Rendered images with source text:
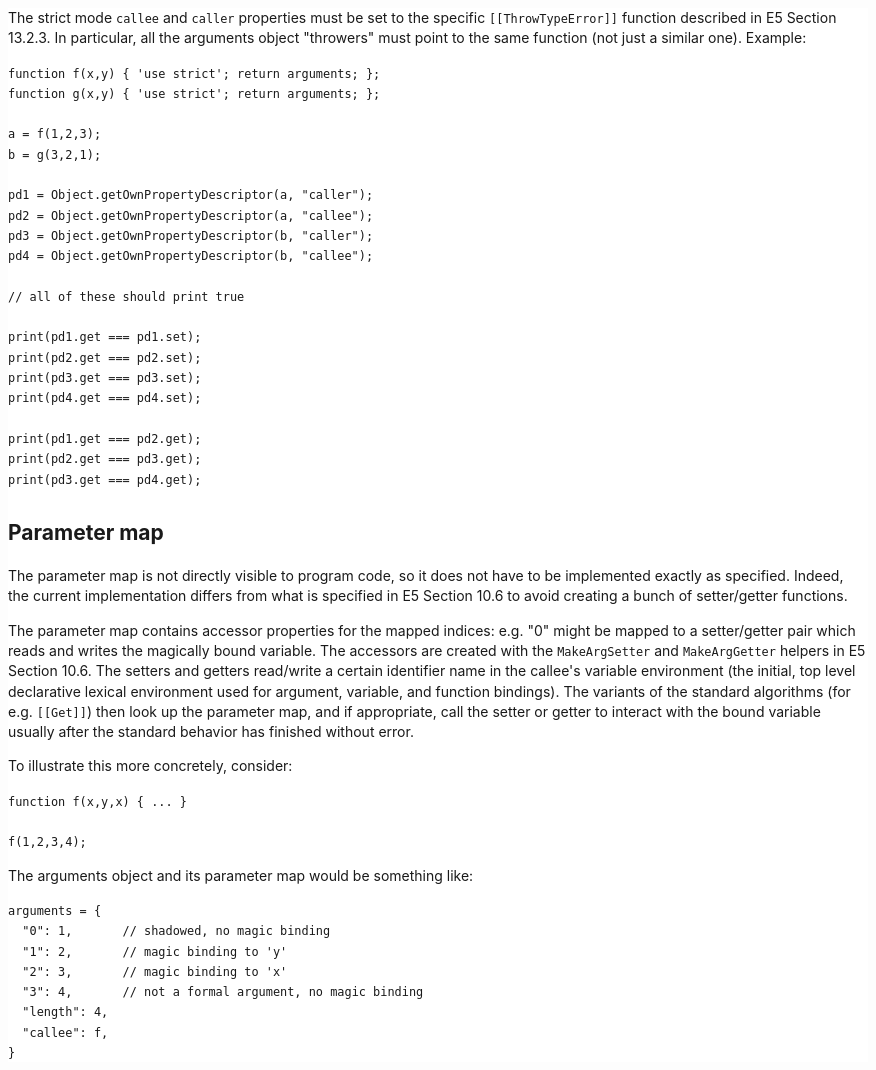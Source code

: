 The strict mode `callee` and `caller` properties must be set to the specific `[[ThrowTypeError]]` function described in E5 Section 13.2.3. In particular, all the arguments object \"throwers\" must point to the same function (not just a similar one). Example:

    function f(x,y) { 'use strict'; return arguments; };
    function g(x,y) { 'use strict'; return arguments; };

    a = f(1,2,3);
    b = g(3,2,1);

    pd1 = Object.getOwnPropertyDescriptor(a, "caller");
    pd2 = Object.getOwnPropertyDescriptor(a, "callee");
    pd3 = Object.getOwnPropertyDescriptor(b, "caller");
    pd4 = Object.getOwnPropertyDescriptor(b, "callee");

    // all of these should print true

    print(pd1.get === pd1.set);
    print(pd2.get === pd2.set);
    print(pd3.get === pd3.set);
    print(pd4.get === pd4.set);

    print(pd1.get === pd2.get);
    print(pd2.get === pd3.get);
    print(pd3.get === pd4.get);

## Parameter map

The parameter map is not directly visible to program code, so it does not have to be implemented exactly as specified. Indeed, the current implementation differs from what is specified in E5 Section 10.6 to avoid creating a bunch of setter/getter functions.

The parameter map contains accessor properties for the mapped indices: e.g. \"0\" might be mapped to a setter/getter pair which reads and writes the magically bound variable. The accessors are created with the `MakeArgSetter` and `MakeArgGetter` helpers in E5 Section 10.6. The setters and getters read/write a certain identifier name in the callee\'s variable environment (the initial, top level declarative lexical environment used for argument, variable, and function bindings). The variants of the standard algorithms (for e.g. `[[Get]]`) then look up the parameter map, and if appropriate, call the setter or getter to interact with the bound variable usually after the standard behavior has finished without error.

To illustrate this more concretely, consider:

    function f(x,y,x) { ... }

    f(1,2,3,4);

The arguments object and its parameter map would be something like:

    arguments = {
      "0": 1,       // shadowed, no magic binding
      "1": 2,       // magic binding to 'y'
      "2": 3,       // magic binding to 'x'
      "3": 4,       // not a formal argument, no magic binding
      "length": 4,
      "callee": f,
    }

YOUR OBJECTIVE: When you transcribe the entries above, begin at their first line, end with the line containing "should print true", and copy each line exactly without any picture.

SOLUTION FOR THIS TASK:
Source code

: The strict mode `callee` and `caller` properties must be set to the specific `[[ThrowTypeError]]` function described in E5 Section 13.2.3. In particular, all the arguments object \"throwers\" must point to the same function (not just a similar one). Example:

    function f(x,y) { 'use strict'; return arguments; };
    function g(x,y) { 'use strict'; return arguments; };

    a = f(1,2,3);
    b = g(3,2,1);

    pd1 = Object.getOwnPropertyDescriptor(a, "caller");
    pd2 = Object.getOwnPropertyDescriptor(a, "callee");
    pd3 = Object.getOwnPropertyDescriptor(b, "caller");
    pd4 = Object.getOwnPropertyDescriptor(b, "callee");

    // all of these should print true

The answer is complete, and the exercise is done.